Webhook

StackState Kubernetes Troubleshooting

Webhooks are custom HTTP callbacks that you define and run. They can take any action needed whenever a notification is opened or closed. For example by creating a ticket in a ticketing system that's not supported natively by StackState. Or by simply writing the notification messages to an S3 bucket for future reference.

The webhook channel sends the notifications data as JSON over HTTP.

Configure a webhook

To configure a webhook complete the fields:

  1. URL - enter the URL of the webhook endpoint. The URL must be percent-encoded if it has special characters.

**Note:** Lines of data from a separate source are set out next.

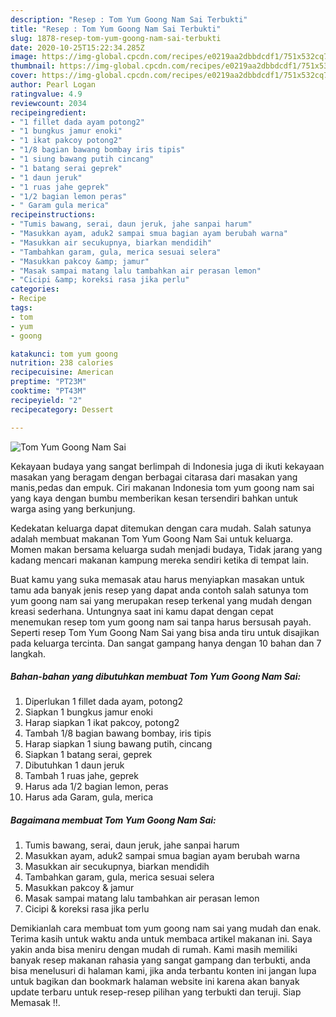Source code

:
 ```yaml
---
description: "Resep : Tom Yum Goong Nam Sai Terbukti"
title: "Resep : Tom Yum Goong Nam Sai Terbukti"
slug: 1878-resep-tom-yum-goong-nam-sai-terbukti
date: 2020-10-25T15:22:34.285Z
image: https://img-global.cpcdn.com/recipes/e0219aa2dbbdcdf1/751x532cq70/tom-yum-goong-nam-sai-foto-resep-utama.jpg
thumbnail: https://img-global.cpcdn.com/recipes/e0219aa2dbbdcdf1/751x532cq70/tom-yum-goong-nam-sai-foto-resep-utama.jpg
cover: https://img-global.cpcdn.com/recipes/e0219aa2dbbdcdf1/751x532cq70/tom-yum-goong-nam-sai-foto-resep-utama.jpg
author: Pearl Logan
ratingvalue: 4.9
reviewcount: 2034
recipeingredient:
- "1 fillet dada ayam potong2"
- "1 bungkus jamur enoki"
- "1 ikat pakcoy potong2"
- "1/8 bagian bawang bombay iris tipis"
- "1 siung bawang putih cincang"
- "1 batang serai geprek"
- "1 daun jeruk"
- "1 ruas jahe geprek"
- "1/2 bagian lemon peras"
- " Garam gula merica"
recipeinstructions:
- "Tumis bawang, serai, daun jeruk, jahe sanpai harum"
- "Masukkan ayam, aduk2 sampai smua bagian ayam berubah warna"
- "Masukkan air secukupnya, biarkan mendidih"
- "Tambahkan garam, gula, merica sesuai selera"
- "Masukkan pakcoy &amp; jamur"
- "Masak sampai matang lalu tambahkan air perasan lemon"
- "Cicipi &amp; koreksi rasa jika perlu"
categories:
- Recipe
tags:
- tom
- yum
- goong

katakunci: tom yum goong 
nutrition: 238 calories
recipecuisine: American
preptime: "PT23M"
cooktime: "PT43M"
recipeyield: "2"
recipecategory: Dessert

---
```



![Tom Yum Goong Nam Sai](https://img-global.cpcdn.com/recipes/e0219aa2dbbdcdf1/751x532cq70/tom-yum-goong-nam-sai-foto-resep-utama.jpg)

Kekayaan budaya yang sangat berlimpah di Indonesia juga di ikuti kekayaan masakan yang beragam dengan berbagai citarasa dari masakan yang manis,pedas dan empuk. Ciri makanan Indonesia tom yum goong nam sai yang kaya dengan bumbu memberikan kesan tersendiri bahkan untuk warga asing yang berkunjung.




Kedekatan keluarga dapat ditemukan dengan cara mudah. Salah satunya adalah membuat makanan Tom Yum Goong Nam Sai untuk keluarga. Momen makan bersama keluarga sudah menjadi budaya, Tidak jarang yang kadang mencari makanan kampung mereka sendiri ketika di tempat lain.

Buat kamu yang suka memasak atau harus menyiapkan masakan untuk tamu ada banyak jenis resep yang dapat anda contoh salah satunya tom yum goong nam sai yang merupakan resep terkenal yang mudah dengan kreasi sederhana. Untungnya saat ini kamu dapat dengan cepat menemukan resep tom yum goong nam sai tanpa harus bersusah payah.
Seperti resep Tom Yum Goong Nam Sai yang bisa anda tiru untuk disajikan pada keluarga tercinta. Dan sangat gampang hanya dengan 10 bahan dan 7 langkah.


<!--inarticleads1-->

##### Bahan-bahan yang dibutuhkan membuat Tom Yum Goong Nam Sai:

1. Diperlukan 1 fillet dada ayam, potong2
1. Siapkan 1 bungkus jamur enoki
1. Harap siapkan 1 ikat pakcoy, potong2
1. Tambah 1/8 bagian bawang bombay, iris tipis
1. Harap siapkan 1 siung bawang putih, cincang
1. Siapkan 1 batang serai, geprek
1. Dibutuhkan 1 daun jeruk
1. Tambah 1 ruas jahe, geprek
1. Harus ada 1/2 bagian lemon, peras
1. Harus ada  Garam, gula, merica




<!--inarticleads2-->

##### Bagaimana membuat  Tom Yum Goong Nam Sai:

1. Tumis bawang, serai, daun jeruk, jahe sanpai harum
1. Masukkan ayam, aduk2 sampai smua bagian ayam berubah warna
1. Masukkan air secukupnya, biarkan mendidih
1. Tambahkan garam, gula, merica sesuai selera
1. Masukkan pakcoy &amp; jamur
1. Masak sampai matang lalu tambahkan air perasan lemon
1. Cicipi &amp; koreksi rasa jika perlu




Demikianlah cara membuat tom yum goong nam sai yang mudah dan enak. Terima kasih untuk waktu anda untuk membaca artikel makanan ini. Saya yakin anda bisa meniru dengan mudah di rumah. Kami masih memiliki banyak resep makanan rahasia yang sangat gampang dan terbukti, anda bisa menelusuri di halaman kami, jika anda terbantu konten ini jangan lupa untuk bagikan dan bookmark halaman website ini karena akan banyak update terbaru untuk resep-resep pilihan yang terbukti dan teruji. Siap Memasak !!.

  2. Secret token - a secret token that StackState will include in every request to validate it

  3. Metadata - add extra key/value pairs that are included in the payload. This can be used when the same endpoint handles multiple StackState webhooks and needs some extra information

  4. Enable SSL verification - (default on) enable SSL certificate validation. Only disable when using self-signed certificates or certificate authorities not supported by StackState

Finally select "Add channel". The webhook channel will appear on the right. To test that the webhook works send a test message by clicking the "Test" button.

Webhook requests and payload

The Webhook channel sends data as HTTP POST requests. The endpoint and payload are documented in an OpenAPI specification.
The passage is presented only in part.